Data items
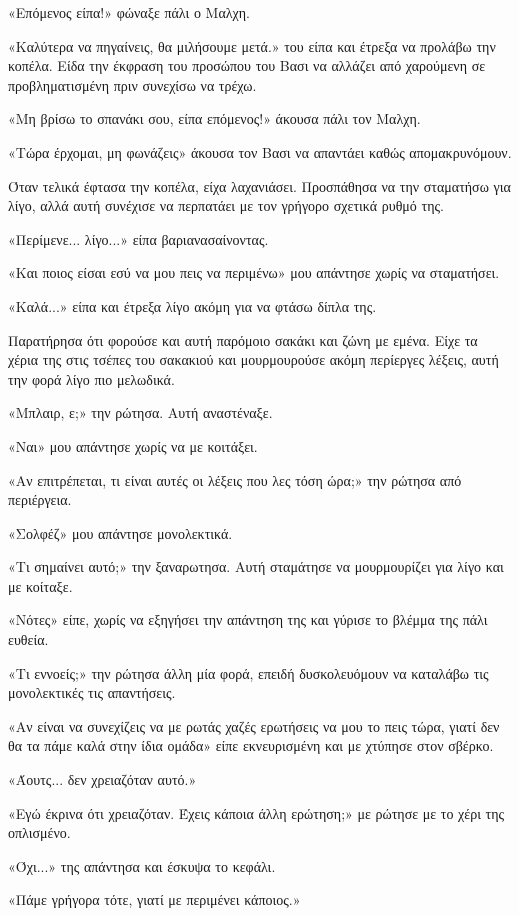 \documentclass[12pt,twoside, openany]{book}
\begin{document}
«Επόμενος είπα!» φώναξε πάλι ο Μαλχη.

«Καλύτερα να πηγαίνεις, θα μιλήσουμε μετά.» του είπα και έτρεξα να προλάβω την κοπέλα. Είδα την έκφραση του προσώπου του Βασι να αλλάζει από χαρούμενη σε προβληματισμένη πριν συνεχίσω να τρέχω.

«Μη βρίσω το σπανάκι σου, είπα επόμενος!» άκουσα πάλι τον Μαλχη.

«Τώρα έρχομαι, μη φωνάζεις» άκουσα τον Βασι να απαντάει καθώς απομακρυνόμουν.

Όταν τελικά έφτασα την κοπέλα, είχα λαχανιάσει. Προσπάθησα να την σταματήσω για λίγο, αλλά αυτή συνέχισε να περπατάει με τον γρήγορο σχετικά ρυθμό της.

«Περίμενε... λίγο...» είπα βαριανασαίνοντας.

«Και ποιος είσαι εσύ να μου πεις να περιμένω» μου απάντησε χωρίς να σταματήσει. 

«Καλά...» είπα και έτρεξα λίγο ακόμη για να φτάσω δίπλα της.

Παρατήρησα ότι φορούσε και αυτή παρόμοιο σακάκι και ζώνη με εμένα. Είχε τα χέρια της στις τσέπες του σακακιού και μουρμουρούσε ακόμη περίεργες λέξεις, αυτή την φορά λίγο πιο μελωδικά.

«Μπλαιρ, ε;» την ρώτησα. Αυτή αναστέναξε.

«Ναι» μου απάντησε χωρίς να με κοιτάξει.

«Αν επιτρέπεται, τι είναι αυτές οι λέξεις που λες τόση ώρα;» την ρώτησα από περιέργεια.

«Σολφέζ» μου απάντησε μονολεκτικά.

«Τι σημαίνει αυτό;» την ξαναρωτησα. Αυτή σταμάτησε να μουρμουρίζει για λίγο και με κοίταξε.

«Νότες» είπε, χωρίς να εξηγήσει την απάντηση της και γύρισε το βλέμμα της πάλι ευθεία.

«Τι εννοείς;» την ρώτησα άλλη μία φορά, επειδή δυσκολευόμουν να καταλάβω τις μονολεκτικές τις απαντήσεις.

«Αν είναι να συνεχίζεις να με ρωτάς χαζές ερωτήσεις να μου το πεις τώρα, γιατί δεν θα τα πάμε καλά στην ίδια ομάδα» είπε εκνευρισμένη και με χτύπησε στον σβέρκο.

«Άουτς... δεν χρειαζόταν αυτό.»

«Εγώ έκρινα ότι χρειαζόταν. Έχεις κάποια άλλη ερώτηση;» με ρώτησε με το χέρι της οπλισμένο.

«Όχι...» της απάντησα και έσκυψα το κεφάλι.

«Πάμε γρήγορα τότε, γιατί με περιμένει κάποιος.»
\end{document}

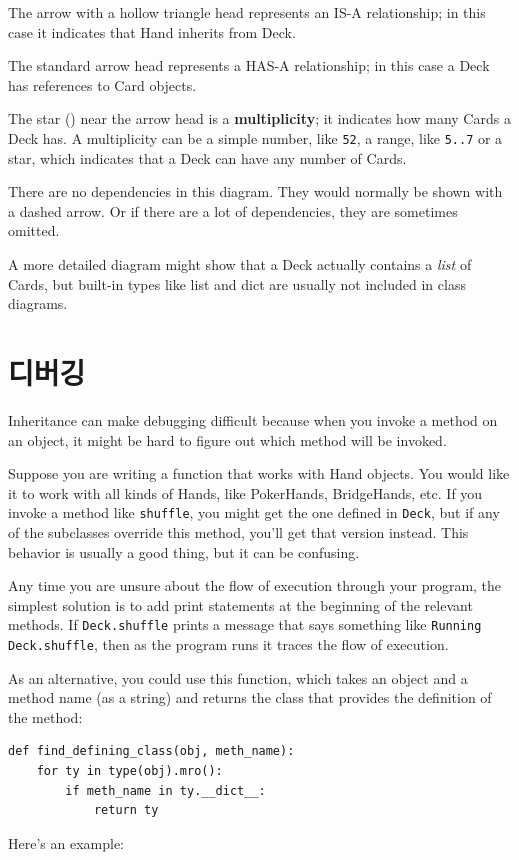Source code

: \documentclass[10pt]{book}
\begin{document}
The arrow with a hollow triangle head represents an IS-A
relationship; in this case it indicates that Hand inherits
from Deck.

The standard arrow head represents a HAS-A
relationship; in this case a Deck has references to Card
objects.

The star ({\tt *}) near the arrow head is a 
{\bf multiplicity}; it indicates how many Cards a Deck has.
A multiplicity can be a simple number, like {\tt 52}, a range,
like {\tt 5..7} or a star, which indicates that a Deck can
have any number of Cards.

There are no dependencies in this diagram.  They would normally
be shown with a dashed arrow.  Or if there are a lot of
dependencies, they are sometimes omitted.

A more detailed diagram might show that a Deck actually
contains a {\em list} of Cards, but built-in types
like list and dict are usually not included in class diagrams.


\section{디버깅}

Inheritance can make debugging difficult because when you invoke a
method on an object, it might be hard to figure out which method will
be invoked.  

Suppose you are writing a function that works with Hand objects.
You would like it to work with all kinds of Hands, like
PokerHands, BridgeHands, etc.  If you invoke a method like
{\tt shuffle}, you might get the one defined in {\tt Deck},
but if any of the subclasses override this method, you'll
get that version instead.  This behavior is usually a good
thing, but it can be confusing.

Any time you are unsure about the flow of execution through your
program, the simplest solution is to add print statements at the
beginning of the relevant methods.  If {\tt Deck.shuffle} prints a
message that says something like {\tt Running Deck.shuffle}, then as
the program runs it traces the flow of execution.

As an alternative, you could use this function, which takes an
object and a method name (as a string) and returns the class that
provides the definition of the method:

\begin{verbatim}
def find_defining_class(obj, meth_name):
    for ty in type(obj).mro():
        if meth_name in ty.__dict__:
            return ty
\end{verbatim}
%
Here's an example:
\end{document}
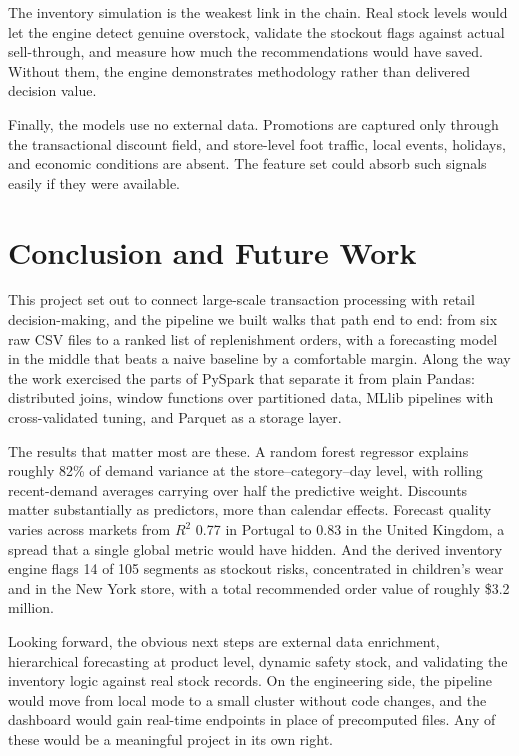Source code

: \documentclass[11pt,a4paper]{article}
\begin{document}
The inventory simulation is the weakest link in the chain. Real stock levels would let the engine detect genuine overstock, validate the stockout flags against actual sell-through, and measure how much the recommendations would have saved. Without them, the engine demonstrates methodology rather than delivered decision value.

Finally, the models use no external data. Promotions are captured only through the transactional discount field, and store-level foot traffic, local events, holidays, and economic conditions are absent. The feature set could absorb such signals easily if they were available.

\section{Conclusion and Future Work}\label{sec:conclusion}

This project set out to connect large-scale transaction processing with retail decision-making, and the pipeline we built walks that path end to end: from six raw CSV files to a ranked list of replenishment orders, with a forecasting model in the middle that beats a naive baseline by a comfortable margin. Along the way the work exercised the parts of PySpark that separate it from plain Pandas: distributed joins, window functions over partitioned data, MLlib pipelines with cross-validated tuning, and Parquet as a storage layer.

The results that matter most are these. A random forest regressor explains roughly 82\% of demand variance at the store--category--day level, with rolling recent-demand averages carrying over half the predictive weight. Discounts matter substantially as predictors, more than calendar effects. Forecast quality varies across markets from $R^2$ 0.77 in Portugal to 0.83 in the United Kingdom, a spread that a single global metric would have hidden. And the derived inventory engine flags 14 of 105 segments as stockout risks, concentrated in children's wear and in the New York store, with a total recommended order value of roughly \$3.2 million.

Looking forward, the obvious next steps are external data enrichment, hierarchical forecasting at product level, dynamic safety stock, and validating the inventory logic against real stock records. On the engineering side, the pipeline would move from local mode to a small cluster without code changes, and the dashboard would gain real-time endpoints in place of precomputed files. Any of these would be a meaningful project in its own right.
\end{document}
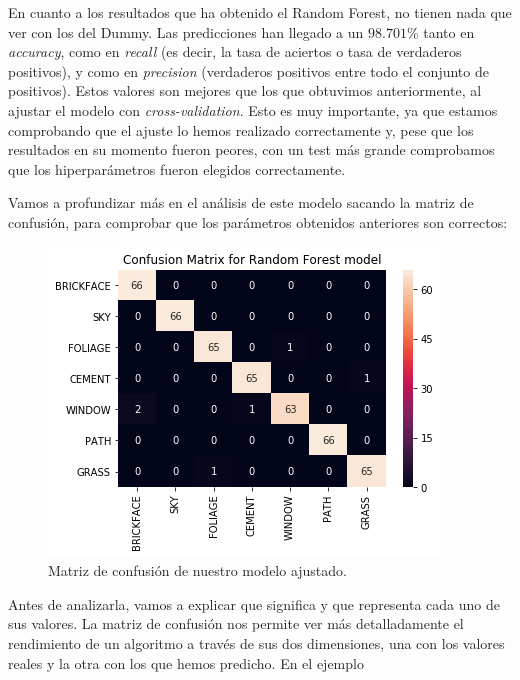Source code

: \documentclass[11pt,a4paper]{article}
\begin{document}
En cuanto a los resultados que ha obtenido el Random Forest, no tienen nada que ver con los del Dummy. Las predicciones han llegado a un $98.701\%$ tanto en \textit{accuracy}, como en \textit{recall} (es decir, la tasa de aciertos o tasa de verdaderos positivos), y como en \textit{precision} (verdaderos positivos entre todo el conjunto de positivos). Estos valores son mejores que los que obtuvimos anteriormente, al ajustar el modelo con \textit{cross-validation}. Esto es muy importante, ya que estamos comprobando que el ajuste lo hemos realizado correctamente y, pese que los resultados en su momento fueron peores, con un test más grande comprobamos que los hiperparámetros fueron elegidos correctamente.

Vamos a profundizar más en el análisis de este modelo sacando la matriz de confusión, para comprobar que los parámetros obtenidos anteriores son correctos:

\begin{figure}[H]
    \centering
    \includegraphics[scale=0.7]{img/confusion-matrix.png}
    \caption{Matriz de confusión de nuestro modelo ajustado.}
    \label{fig:confusion-matrix}
\end{figure}

Antes de analizarla, vamos a explicar que significa y que representa cada uno de sus valores. La matriz de confusión nos permite ver más detalladamente el rendimiento de un algoritmo a través de sus dos dimensiones, una con los valores reales y la otra con los que hemos predicho. En el ejemplo 

\newpage
\end{document}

_PROBLEM TO SOLVE:_ Copy out all the data above exactly, minus the images.

_ANSWER BOX:_
 \documentclass[12pt,twoside, openany]{book}
\begin{document}
«Επόμενος είπα!» φώναξε πάλι ο Μαλχη.

«Καλύτερα να πηγαίνεις, θα μιλήσουμε μετά.» του είπα και έτρεξα να προλάβω την κοπέλα. Είδα την έκφραση του προσώπου του Βασι να αλλάζει από χαρούμενη σε προβληματισμένη πριν συνεχίσω να τρέχω.

«Μη βρίσω το σπανάκι σου, είπα επόμενος!» άκουσα πάλι τον Μαλχη.

«Τώρα έρχομαι, μη φωνάζεις» άκουσα τον Βασι να απαντάει καθώς απομακρυνόμουν.

Όταν τελικά έφτασα την κοπέλα, είχα λαχανιάσει. Προσπάθησα να την σταματήσω για λίγο, αλλά αυτή συνέχισε να περπατάει με τον γρήγορο σχετικά ρυθμό της.

«Περίμενε... λίγο...» είπα βαριανασαίνοντας.

«Και ποιος είσαι εσύ να μου πεις να περιμένω» μου απάντησε χωρίς να σταματήσει. 

«Καλά...» είπα και έτρεξα λίγο ακόμη για να φτάσω δίπλα της.

Παρατήρησα ότι φορούσε και αυτή παρόμοιο σακάκι και ζώνη με εμένα. Είχε τα χέρια της στις τσέπες του σακακιού και μουρμουρούσε ακόμη περίεργες λέξεις, αυτή την φορά λίγο πιο μελωδικά.

«Μπλαιρ, ε;» την ρώτησα. Αυτή αναστέναξε.

«Ναι» μου απάντησε χωρίς να με κοιτάξει.

«Αν επιτρέπεται, τι είναι αυτές οι λέξεις που λες τόση ώρα;» την ρώτησα από περιέργεια.

«Σολφέζ» μου απάντησε μονολεκτικά.

«Τι σημαίνει αυτό;» την ξαναρωτησα. Αυτή σταμάτησε να μουρμουρίζει για λίγο και με κοίταξε.

«Νότες» είπε, χωρίς να εξηγήσει την απάντηση της και γύρισε το βλέμμα της πάλι ευθεία.

«Τι εννοείς;» την ρώτησα άλλη μία φορά, επειδή δυσκολευόμουν να καταλάβω τις μονολεκτικές τις απαντήσεις.

«Αν είναι να συνεχίζεις να με ρωτάς χαζές ερωτήσεις να μου το πεις τώρα, γιατί δεν θα τα πάμε καλά στην ίδια ομάδα» είπε εκνευρισμένη και με χτύπησε στον σβέρκο.

«Άουτς... δεν χρειαζόταν αυτό.»

«Εγώ έκρινα ότι χρειαζόταν. Έχεις κάποια άλλη ερώτηση;» με ρώτησε με το χέρι της οπλισμένο.

«Όχι...» της απάντησα και έσκυψα το κεφάλι.

«Πάμε γρήγορα τότε, γιατί με περιμένει κάποιος.»
\end{document}

Source code

: \documentclass[10pt]{book}
\begin{document}
The arrow with a hollow triangle head represents an IS-A
relationship; in this case it indicates that Hand inherits
from Deck.

The standard arrow head represents a HAS-A
relationship; in this case a Deck has references to Card
objects.

The star ({\tt *}) near the arrow head is a 
{\bf multiplicity}; it indicates how many Cards a Deck has.
A multiplicity can be a simple number, like {\tt 52}, a range,
like {\tt 5..7} or a star, which indicates that a Deck can
have any number of Cards.

There are no dependencies in this diagram.  They would normally
be shown with a dashed arrow.  Or if there are a lot of
dependencies, they are sometimes omitted.

A more detailed diagram might show that a Deck actually
contains a {\em list} of Cards, but built-in types
like list and dict are usually not included in class diagrams.


\section{디버깅}

Inheritance can make debugging difficult because when you invoke a
method on an object, it might be hard to figure out which method will
be invoked.  

Suppose you are writing a function that works with Hand objects.
You would like it to work with all kinds of Hands, like
PokerHands, BridgeHands, etc.  If you invoke a method like
{\tt shuffle}, you might get the one defined in {\tt Deck},
but if any of the subclasses override this method, you'll
get that version instead.  This behavior is usually a good
thing, but it can be confusing.

Any time you are unsure about the flow of execution through your
program, the simplest solution is to add print statements at the
beginning of the relevant methods.  If {\tt Deck.shuffle} prints a
message that says something like {\tt Running Deck.shuffle}, then as
the program runs it traces the flow of execution.

As an alternative, you could use this function, which takes an
object and a method name (as a string) and returns the class that
provides the definition of the method:

\begin{verbatim}
def find_defining_class(obj, meth_name):
    for ty in type(obj).mro():
        if meth_name in ty.__dict__:
            return ty
\end{verbatim}
%
Here's an example:
\end{document}
Source code

: \documentclass[11pt,a4paper]{article}
\begin{document}
The inventory simulation is the weakest link in the chain. Real stock levels would let the engine detect genuine overstock, validate the stockout flags against actual sell-through, and measure how much the recommendations would have saved. Without them, the engine demonstrates methodology rather than delivered decision value.

Finally, the models use no external data. Promotions are captured only through the transactional discount field, and store-level foot traffic, local events, holidays, and economic conditions are absent. The feature set could absorb such signals easily if they were available.

\section{Conclusion and Future Work}\label{sec:conclusion}

This project set out to connect large-scale transaction processing with retail decision-making, and the pipeline we built walks that path end to end: from six raw CSV files to a ranked list of replenishment orders, with a forecasting model in the middle that beats a naive baseline by a comfortable margin. Along the way the work exercised the parts of PySpark that separate it from plain Pandas: distributed joins, window functions over partitioned data, MLlib pipelines with cross-validated tuning, and Parquet as a storage layer.

The results that matter most are these. A random forest regressor explains roughly 82\% of demand variance at the store--category--day level, with rolling recent-demand averages carrying over half the predictive weight. Discounts matter substantially as predictors, more than calendar effects. Forecast quality varies across markets from $R^2$ 0.77 in Portugal to 0.83 in the United Kingdom, a spread that a single global metric would have hidden. And the derived inventory engine flags 14 of 105 segments as stockout risks, concentrated in children's wear and in the New York store, with a total recommended order value of roughly \$3.2 million.

Looking forward, the obvious next steps are external data enrichment, hierarchical forecasting at product level, dynamic safety stock, and validating the inventory logic against real stock records. On the engineering side, the pipeline would move from local mode to a small cluster without code changes, and the dashboard would gain real-time endpoints in place of precomputed files. Any of these would be a meaningful project in its own right.
\end{document}
Source code

: \documentclass[11pt,a4paper]{article}
\begin{document}
En cuanto a los resultados que ha obtenido el Random Forest, no tienen nada que ver con los del Dummy. Las predicciones han llegado a un $98.701\%$ tanto en \textit{accuracy}, como en \textit{recall} (es decir, la tasa de aciertos o tasa de verdaderos positivos), y como en \textit{precision} (verdaderos positivos entre todo el conjunto de positivos). Estos valores son mejores que los que obtuvimos anteriormente, al ajustar el modelo con \textit{cross-validation}. Esto es muy importante, ya que estamos comprobando que el ajuste lo hemos realizado correctamente y, pese que los resultados en su momento fueron peores, con un test más grande comprobamos que los hiperparámetros fueron elegidos correctamente.

Vamos a profundizar más en el análisis de este modelo sacando la matriz de confusión, para comprobar que los parámetros obtenidos anteriores son correctos:

\begin{figure}[H]
    \centering
    \includegraphics[scale=0.7]{img/confusion-matrix.png}
    \caption{Matriz de confusión de nuestro modelo ajustado.}
    \label{fig:confusion-matrix}
\end{figure}

Antes de analizarla, vamos a explicar que significa y que representa cada uno de sus valores. La matriz de confusión nos permite ver más detalladamente el rendimiento de un algoritmo a través de sus dos dimensiones, una con los valores reales y la otra con los que hemos predicho. En el ejemplo 

\newpage
\end{document}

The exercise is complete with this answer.